Any person shall have the right, at any time, to pass and repass over and along the strip and to remain on the strip for any period of time, subject to any other provisions of this instrument.
[52] The instrument contains a number of conditions limiting public use of the strip and the one on which the Macraes rely says this:35
The following further acts are prohibited by the strip:- Taking any vehicle (which shall include any bicycle) on to, or driving or having any charge or control of any vehicle on the land (whether the vehicle is motorised or non- motorised) with the exception of the area N on lot 1 DP387905 for the purpose of access to Te Huruhi Bay by the Grantor, and those of the Grantors' agents, contractors, employees, tenants, licensees, invitees and guests occupying, visiting or working on lot 1 the grantor authorises to use it, or any subsequent owner of lot 1.
[53] This reserved right of access across the strip to Te Huruhi Bay does not confer on the Macraes, or those related to them, any equivalent right of access across
or along the foreshore of the bay itself.
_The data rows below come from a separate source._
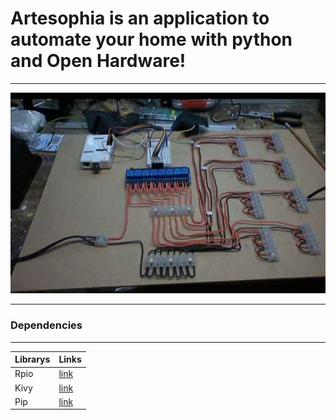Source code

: # Artesophia is an application to automate your home with python and Open Hardware!
- - - -
![title](https://github.com/DanLinus/artesophia/blob/master/imagens/sketch.png)
- - - -
### Dependencies ###

*************************
Librarys    |   Links
------------|------------
Rpio        |   [link](https://pythonhosted.org/RPIO/)
Kivy        |   [link](https://kivy.org/#home) 
Pip         |   [link](https://pypi.python.org/pypi/pip/)
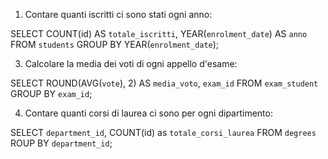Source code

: 1. Contare quanti iscritti ci sono stati ogni anno:

SELECT COUNT(id) AS `totale_iscritti`, YEAR(`enrolment_date`) AS `anno` 
FROM `students` 
GROUP BY YEAR(`enrolment_date`);

3. Calcolare la media dei voti di ogni appello d'esame:

SELECT ROUND(AVG(`vote`), 2) AS `media_voto`, `exam_id` 
FROM `exam_student` 
GROUP BY `exam_id`;

4. Contare quanti corsi di laurea ci sono per ogni dipartimento:

SELECT `department_id`, COUNT(id) as `totale_corsi_laurea` 
FROM `degrees` 
ROUP BY `department_id`;
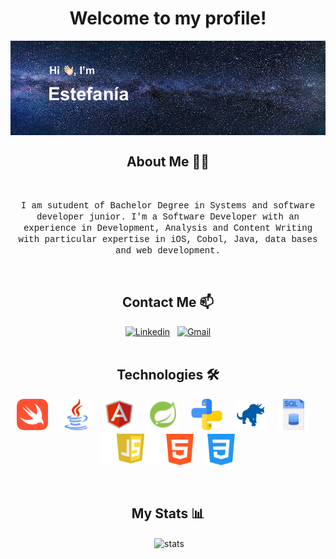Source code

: <div id="header" align="center">
  <h1> Welcome to my profile!</h1>
  <img align="center" src="Images/headerImg.jpg" width="1000"/>
</div>

<p><h2 align="center"> About Me 👩🏻</h2>
<br>
<p align="center"> 
  <font face="courier new">I am sutudent of Bachelor Degree in Systems and software developer junior. I'm a Software Developer with an experience in Development, Analysis and Content Writing with particular expertise in iOS, Cobol, Java, data bases and web development.</font>
</p>

<br>
  
<h2 align="center"> Contact Me 📫 </h2>

<div align="center">
  <a href="https://www.linkedin.com/in/maria-estefania-sassone"><img alt="Linkedin" src="https://img.shields.io/badge/linkedin -%230077B5.svg?style=for-the-badge&logo=linkedin&logoColor=white"/></a> &nbsp;
  <a href="mailto:estefaniasassone@gmail.com"><img alt="Gmail" src="https://img.shields.io/badge/gmail-%23D14836.svg?style=for-the-badge&logo=gmail&logoColor=white"/></a>
</div>
<br>
  
<h2 align="center">Technologies 🛠</h2>
<p align="center">
   <img src="Images/swift(1).png" width="50" height="50" /> &nbsp; &nbsp;
   <img src="Images/java.png" width="50" height="50" /> &nbsp; &nbsp;
   <img src="Images/angular.png" width="50" height="50" /> &nbsp; &nbsp;
   <img src="Images/Spring.png" width="50" height="50" /> &nbsp; &nbsp;
   <img src="Images/piton.png" width="50" height="50" /> &nbsp; &nbsp;
   <img src="Images/cobol.png" width="50" height="50" /> &nbsp; &nbsp;
   <img src="Images/sql.png" width="50" height="50" /> &nbsp; &nbsp;
   <img src="Images/javascript.png" width="100" height="53" />
   <img src="Images/html-5.png" width="50" height="50" />&nbsp; &nbsp;
   <img src="Images/css-3.png" width="50" height="50" />
</p>
<br>

<h2 align="center"> My Stats 📊 </h2>

<p align="center" >&nbsp;<img align="center" src="https://github-readme-stats.vercel.app/api?username=Estefani-a&show_icons=true&theme=tokyonight" alt="stats"/></p>

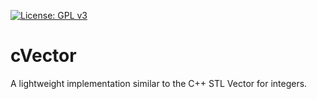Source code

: [![License: GPL v3](https://img.shields.io/badge/License-GPLv3-blue.svg)](https://www.gnu.org/licenses/gpl-3.0)

# cVector

A lightweight implementation similar to the C++ STL Vector for integers.
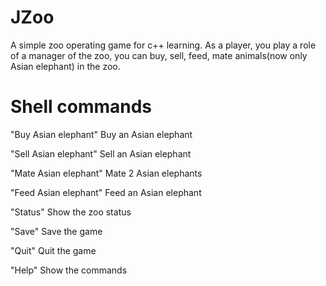 # JZoo
A simple zoo operating game for c++ learning.
As a player, you play a role of a manager of the zoo, you can buy, sell, feed, mate animals(now only Asian elephant) in the zoo.
# Shell commands
"Buy Asian elephant"      Buy an Asian elephant
  
"Sell Asian elephant"     Sell an Asian elephant
  
"Mate Asian elephant"     Mate 2 Asian elephants
  
"Feed Asian elephant"     Feed an Asian elephant
  
"Status"                  Show the zoo status
  
"Save"                    Save the game
  
"Quit"                    Quit the game
  
"Help"                    Show the commands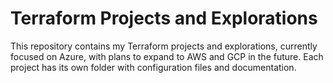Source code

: # Terraform Projects and Explorations
This repository contains my Terraform projects and explorations, currently focused on Azure, with plans to expand to AWS and GCP in the future. Each project has its own folder with configuration files and documentation.
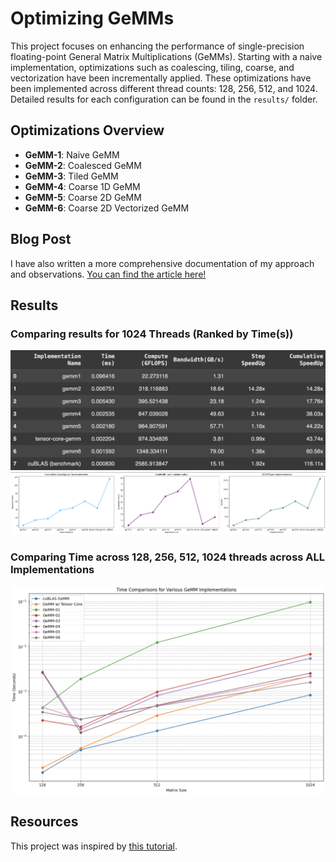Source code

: # Optimizing GeMMs

This project focuses on enhancing the performance of single-precision floating-point General Matrix Multiplications (GeMMs). Starting with a naive implementation, optimizations such as coalescing, tiling, coarse, and vectorization have been incrementally applied. These optimizations have been implemented across different thread counts: 128, 256, 512, and 1024. Detailed results for each configuration can be found in the `results/` folder.

## Optimizations Overview
- **GeMM-1**: Naive GeMM
- **GeMM-2**: Coalesced GeMM
- **GeMM-3**: Tiled GeMM
- **GeMM-4**: Coarse 1D GeMM
- **GeMM-5**: Coarse 2D GeMM
- **GeMM-6**: Coarse 2D Vectorized GeMM

## Blog Post
I have also written a more comprehensive documentation of my approach and observations. [You can find the article here!](<https://medium.com/@rimikadhara/6-step-optimization-of-gemms-in-cuda-d3b01d990125>)

## Results
### Comparing results for 1024 Threads (Ranked by Time(s))
![Performance Optimization for 1024 threads](results/results.png)
![Growth Chart for SpeedUp and GFLOPS](results/growth.png)
### Comparing Time across 128, 256, 512, 1024 threads across ALL Implementations
![Time Comparison for all implementations](results/all_time.png)

## Resources
This project was inspired by [this tutorial](https://www.youtube.com/watch?v=GetaI7KhbzM).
It is incapable of extending beyond the
34 Clause 3.2.
35 Clause 3.1(b)(vi).
boundary of the esplanade strip. It cannot amount to a licence from the Council under the 2008 Public Places Bylaw.
[54] The right of access reserved does assume such a collateral right of vehicle access across and along the foreshore for the general purposes of navigation and access; rights then secured under the 2004 Act. Indeed, the very fact that the right had to be reserved, because vehicles are otherwise barred from the esplanade strip, suggests that the public do have access to the strip by vehicle across or along the foreshore.
[55] Such a collateral right of vehicle access is certainly consistent with two of the purposes that, according to s 229 of the Resource Management Act 1991, esplanade strips are to serve:
(b) to enable public access to or along any sea ... ;
(c) to enable public recreational use of the ... esplanade strip and adjacent sea ... where the use is compatible with conservation values.
[56] No less materially, the right of vehicle access reserved extends to the Macraes' 'agents, contractors, employees, tenants, licensees, invitees and guests occupying, visiting or working on lot one', implying that they too have equivalent rights of access or navigation along or across the foreshore for their various purposes.
[57] Clause 20.3.1 of the Public Places Bylaw is quite general. It does not impose any further threshold or limiting condition. It is, on the face of it, inconceivable that the Council, having granted to the Macraes and those in related classes a right of vehicle access across the esplanade strip to Te Huruhi Bay would then frustrate that right by refusing them a licence under the bylaw.
[58] I conclude that lot one is to be ascribed the value Mr Taylor placed on it, assuming a right of vehicle access along the foreshore, $1,500,000. The result is that Mr Walshe is entitled to be compensated for half the increase in value to $1,900,000, once the easement over his land is extended to lot one. On those values, Mr Macrae is to receive $200,000. But they now have to be revised.
Revised valuation
[59] Mr Taylor, like the other valuers, valued the properties affected, that of Mr Walshe and those of the Macraes, as at 31 June 2011. Ms Smith sold her property one month later for $1,580,000 compared to a rating valuation on 1 July 2011 of
$2,750,000. The Macraes sold lot two in November 2011 for $1,900,000, in contrast to the value placed on it by Mr Taylor of $2,200,000.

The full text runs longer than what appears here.